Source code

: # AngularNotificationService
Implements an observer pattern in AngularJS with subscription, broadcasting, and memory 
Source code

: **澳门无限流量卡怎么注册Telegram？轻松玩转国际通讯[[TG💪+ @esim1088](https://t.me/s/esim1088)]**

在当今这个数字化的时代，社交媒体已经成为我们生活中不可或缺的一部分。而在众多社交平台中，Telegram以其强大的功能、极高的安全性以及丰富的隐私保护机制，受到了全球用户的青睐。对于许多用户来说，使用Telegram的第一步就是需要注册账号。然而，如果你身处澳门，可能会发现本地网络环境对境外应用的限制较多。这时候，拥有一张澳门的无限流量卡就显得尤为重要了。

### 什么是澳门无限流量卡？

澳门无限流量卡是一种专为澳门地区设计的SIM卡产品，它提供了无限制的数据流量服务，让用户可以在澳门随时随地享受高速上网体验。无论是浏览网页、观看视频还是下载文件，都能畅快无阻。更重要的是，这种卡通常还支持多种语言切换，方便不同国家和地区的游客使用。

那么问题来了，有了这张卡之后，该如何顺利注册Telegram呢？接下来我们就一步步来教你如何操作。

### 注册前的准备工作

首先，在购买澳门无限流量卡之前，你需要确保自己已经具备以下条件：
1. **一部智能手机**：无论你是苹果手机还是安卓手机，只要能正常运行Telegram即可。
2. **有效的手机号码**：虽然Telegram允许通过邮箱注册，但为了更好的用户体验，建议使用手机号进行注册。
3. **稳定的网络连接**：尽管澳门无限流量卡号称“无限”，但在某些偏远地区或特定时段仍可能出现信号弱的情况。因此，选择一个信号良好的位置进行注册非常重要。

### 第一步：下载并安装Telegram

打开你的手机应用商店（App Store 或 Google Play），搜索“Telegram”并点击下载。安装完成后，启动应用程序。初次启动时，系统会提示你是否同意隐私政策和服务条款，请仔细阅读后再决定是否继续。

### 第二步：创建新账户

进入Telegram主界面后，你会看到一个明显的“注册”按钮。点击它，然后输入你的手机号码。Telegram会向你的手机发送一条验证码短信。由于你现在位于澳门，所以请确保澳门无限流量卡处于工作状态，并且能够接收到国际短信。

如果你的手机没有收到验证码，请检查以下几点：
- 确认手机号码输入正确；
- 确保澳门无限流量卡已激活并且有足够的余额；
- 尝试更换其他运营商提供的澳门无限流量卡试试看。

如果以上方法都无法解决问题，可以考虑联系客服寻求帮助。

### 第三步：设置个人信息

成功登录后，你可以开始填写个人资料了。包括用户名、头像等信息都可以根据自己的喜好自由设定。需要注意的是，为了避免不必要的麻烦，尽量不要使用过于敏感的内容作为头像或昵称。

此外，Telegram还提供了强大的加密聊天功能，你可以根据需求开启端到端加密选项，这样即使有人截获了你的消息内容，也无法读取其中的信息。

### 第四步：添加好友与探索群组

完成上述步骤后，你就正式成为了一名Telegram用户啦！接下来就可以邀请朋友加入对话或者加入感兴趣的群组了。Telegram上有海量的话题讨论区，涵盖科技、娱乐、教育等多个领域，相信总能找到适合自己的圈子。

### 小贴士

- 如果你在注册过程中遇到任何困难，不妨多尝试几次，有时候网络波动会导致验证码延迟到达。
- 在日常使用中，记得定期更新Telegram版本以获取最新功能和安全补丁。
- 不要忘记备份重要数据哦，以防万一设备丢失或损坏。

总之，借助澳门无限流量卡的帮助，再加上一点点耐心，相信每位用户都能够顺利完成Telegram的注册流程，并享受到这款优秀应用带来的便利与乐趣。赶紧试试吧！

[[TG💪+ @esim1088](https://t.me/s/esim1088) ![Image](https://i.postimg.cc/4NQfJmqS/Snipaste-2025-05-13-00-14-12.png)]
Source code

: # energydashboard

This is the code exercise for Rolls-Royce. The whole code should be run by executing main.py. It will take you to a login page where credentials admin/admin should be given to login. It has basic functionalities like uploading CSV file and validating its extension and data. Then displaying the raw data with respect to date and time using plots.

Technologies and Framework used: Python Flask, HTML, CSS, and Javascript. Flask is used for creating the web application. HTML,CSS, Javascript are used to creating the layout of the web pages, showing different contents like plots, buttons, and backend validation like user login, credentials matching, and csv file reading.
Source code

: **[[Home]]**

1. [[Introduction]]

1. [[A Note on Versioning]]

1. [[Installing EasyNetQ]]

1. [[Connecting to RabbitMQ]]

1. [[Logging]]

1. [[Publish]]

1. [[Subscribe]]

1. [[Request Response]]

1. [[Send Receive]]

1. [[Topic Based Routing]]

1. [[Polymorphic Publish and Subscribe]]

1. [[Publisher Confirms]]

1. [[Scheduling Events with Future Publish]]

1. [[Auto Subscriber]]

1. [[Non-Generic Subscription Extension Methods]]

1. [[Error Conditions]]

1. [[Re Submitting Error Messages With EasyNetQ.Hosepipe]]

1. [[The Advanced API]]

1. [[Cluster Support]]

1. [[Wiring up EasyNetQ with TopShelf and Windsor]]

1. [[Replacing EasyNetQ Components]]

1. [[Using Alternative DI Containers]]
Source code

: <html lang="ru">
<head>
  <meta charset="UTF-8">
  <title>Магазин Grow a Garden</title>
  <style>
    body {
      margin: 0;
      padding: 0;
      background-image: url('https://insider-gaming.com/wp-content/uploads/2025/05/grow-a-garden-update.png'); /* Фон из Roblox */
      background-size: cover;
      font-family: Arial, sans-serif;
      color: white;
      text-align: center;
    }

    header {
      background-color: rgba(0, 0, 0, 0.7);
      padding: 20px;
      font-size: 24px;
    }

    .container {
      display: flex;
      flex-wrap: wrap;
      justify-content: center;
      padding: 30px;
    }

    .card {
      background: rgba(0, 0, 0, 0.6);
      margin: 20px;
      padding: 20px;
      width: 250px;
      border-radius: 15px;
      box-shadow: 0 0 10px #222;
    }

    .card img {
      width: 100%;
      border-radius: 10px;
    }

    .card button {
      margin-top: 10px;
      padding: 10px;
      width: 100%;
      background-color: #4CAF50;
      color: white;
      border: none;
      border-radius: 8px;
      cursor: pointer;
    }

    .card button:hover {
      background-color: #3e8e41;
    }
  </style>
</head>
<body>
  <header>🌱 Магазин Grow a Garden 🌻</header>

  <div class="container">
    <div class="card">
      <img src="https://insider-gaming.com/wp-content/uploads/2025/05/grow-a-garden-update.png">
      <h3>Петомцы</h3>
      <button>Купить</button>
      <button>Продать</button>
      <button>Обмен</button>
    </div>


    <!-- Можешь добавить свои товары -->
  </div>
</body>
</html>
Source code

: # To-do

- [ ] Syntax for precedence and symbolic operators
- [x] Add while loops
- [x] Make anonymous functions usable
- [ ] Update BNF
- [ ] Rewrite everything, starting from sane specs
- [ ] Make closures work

■ ■ ■ ■ ■

Exercise requirements: Return a copy of every line in the records that includes the string "plots".

The answer:
This is the code exercise for Rolls-Royce. The whole code should be run by executing main.py. It will take you to a login page where credentials admin/admin should be given to login. It has basic functionalities like uploading CSV file and validating its extension and data. Then displaying the raw data with respect to date and time using plots.
Technologies and Framework used: Python Flask, HTML, CSS, and Javascript. Flask is used for creating the web application. HTML,CSS, Javascript are used to creating the layout of the web pages, showing different contents like plots, buttons, and backend validation like user login, credentials matching, and csv file reading.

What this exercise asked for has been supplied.